Likewise, many households are struggling to meet educational expenses. There is urgent need for Government to pursue fee waivers, targeted bursaries and other financial relief. These are just a few examples which credibly contradict the notion that our recurrent expenditures are too high.

In fact, our recurrent expenditures are actually lower than what is necessary.

The problem is not that our recurrent expenditures are too high. The problem is that we are not generating revenues to spend enough on recurrent expenditures! It requires an acute awareness to understand the difference between the two.

Zimbabwe’s situation is very similar to the one between Greece and its creditors. Initially, creditors like the International Monetary Fund pushed Greece towards austerity measures just as the ones they are trying to force on us.

This only worsened the Greek economy and made loans harder to service.

Now creditors are realising that they cannot expect a debtor to pay back loans by cutting on spending that creates growth.

A huge component of GDP is Government spending. Like Greece, Zimbabwe is already below the threshold necessary for recurrent expenditures to sustain economic stability, let alone incite adequate growth for debt servicing.

Further austerity will only contract the economy, making the reduction of Government spending undesirable. We should be looking at ways of generating more revenue in the long term which can only be done by expanding our tax base.

This leads to the second consideration.

If not services and benefits, where else should budgetary allocations have been made?

Well, Government also spends on capital formation which is mainly targeted towards infrastructure. Infrastructure tends to be separated into two broad subsets – industrial and social.

Unlike for service delivery, a country can place greater emphasis on industrial infrastructure development outside of Government spending.

Actually, as national deficits and sovereign debt have become pervasive worldwide, global trends are heading towards public-private partnerships (PPP), or outright independent private investment to finance industrial infrastructure.

On this basis, I would say that our dismay towards minimal Government allocation to capital expenditure is somewhat outdated and uncompetitive. The best identifier of future growth sectors is not Government; it is the private sector.

Hence, to stay competitive and increase the likelihood of growth in the long term, governments must not emphasise spending on industrial infrastructure as much as they should trying to attract it from the private sector.

There is indeed a basic standard of capital expenditure needed for social infrastructure (schools, hospitals, housing) directly from Government.

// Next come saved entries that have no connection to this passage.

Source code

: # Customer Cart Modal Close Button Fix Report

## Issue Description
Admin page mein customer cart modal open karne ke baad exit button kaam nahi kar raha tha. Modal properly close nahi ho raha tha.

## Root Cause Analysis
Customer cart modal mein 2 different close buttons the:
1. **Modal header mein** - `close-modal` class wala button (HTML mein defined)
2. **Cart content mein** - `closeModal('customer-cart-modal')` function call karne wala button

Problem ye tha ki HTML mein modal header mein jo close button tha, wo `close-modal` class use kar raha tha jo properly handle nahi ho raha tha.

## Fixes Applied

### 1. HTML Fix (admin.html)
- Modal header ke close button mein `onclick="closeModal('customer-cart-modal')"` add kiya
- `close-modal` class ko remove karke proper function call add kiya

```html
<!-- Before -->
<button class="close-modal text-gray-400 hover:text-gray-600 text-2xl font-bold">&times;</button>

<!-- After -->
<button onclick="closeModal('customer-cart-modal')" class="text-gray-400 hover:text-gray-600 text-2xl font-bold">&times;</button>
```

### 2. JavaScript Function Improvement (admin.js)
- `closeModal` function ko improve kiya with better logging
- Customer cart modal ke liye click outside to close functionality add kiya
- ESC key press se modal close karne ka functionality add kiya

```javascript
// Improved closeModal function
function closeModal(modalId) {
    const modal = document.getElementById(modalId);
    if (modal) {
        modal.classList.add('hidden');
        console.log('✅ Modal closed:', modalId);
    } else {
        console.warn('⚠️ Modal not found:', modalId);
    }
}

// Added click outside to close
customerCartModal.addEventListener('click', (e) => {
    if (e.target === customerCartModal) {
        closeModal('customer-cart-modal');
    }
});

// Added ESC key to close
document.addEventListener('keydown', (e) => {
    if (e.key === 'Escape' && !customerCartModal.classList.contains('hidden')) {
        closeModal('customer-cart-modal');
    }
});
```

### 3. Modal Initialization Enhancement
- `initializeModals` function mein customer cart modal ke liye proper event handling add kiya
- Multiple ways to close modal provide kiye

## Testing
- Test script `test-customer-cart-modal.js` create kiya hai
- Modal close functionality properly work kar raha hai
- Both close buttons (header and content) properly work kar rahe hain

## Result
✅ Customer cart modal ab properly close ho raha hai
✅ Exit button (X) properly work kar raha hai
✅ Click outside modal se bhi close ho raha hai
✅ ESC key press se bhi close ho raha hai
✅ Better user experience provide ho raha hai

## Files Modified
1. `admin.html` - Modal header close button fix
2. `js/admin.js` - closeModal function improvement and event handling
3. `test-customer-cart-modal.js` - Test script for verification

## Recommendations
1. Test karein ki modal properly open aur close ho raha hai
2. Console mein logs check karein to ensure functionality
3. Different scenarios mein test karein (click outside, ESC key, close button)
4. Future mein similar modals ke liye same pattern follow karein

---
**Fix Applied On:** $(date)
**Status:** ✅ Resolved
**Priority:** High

However, Government has no funds of its own as it cannot float bonds on international capital markets and has exhausted its loans.

It is very limited in the short term.

The prudent long term strategy then would be for Government to focus on attracting industrial infrastructure from the private sector; this would be with the intentions of creating a sustainable fiscal base through private sector expansion. I, therefore, believe that it is unwise to focus at present on how much Government allocates to capital expenditure in its Budget.

Conclusively, I encourage us to re-assess the pervasive conviction that “92 percent of the National Budget being committed to recurrent expenditures is too high, cut the wage bill”.

We should not be reducing our Government spending; we should be increasing our revenue through expanding the private sector fiscal base.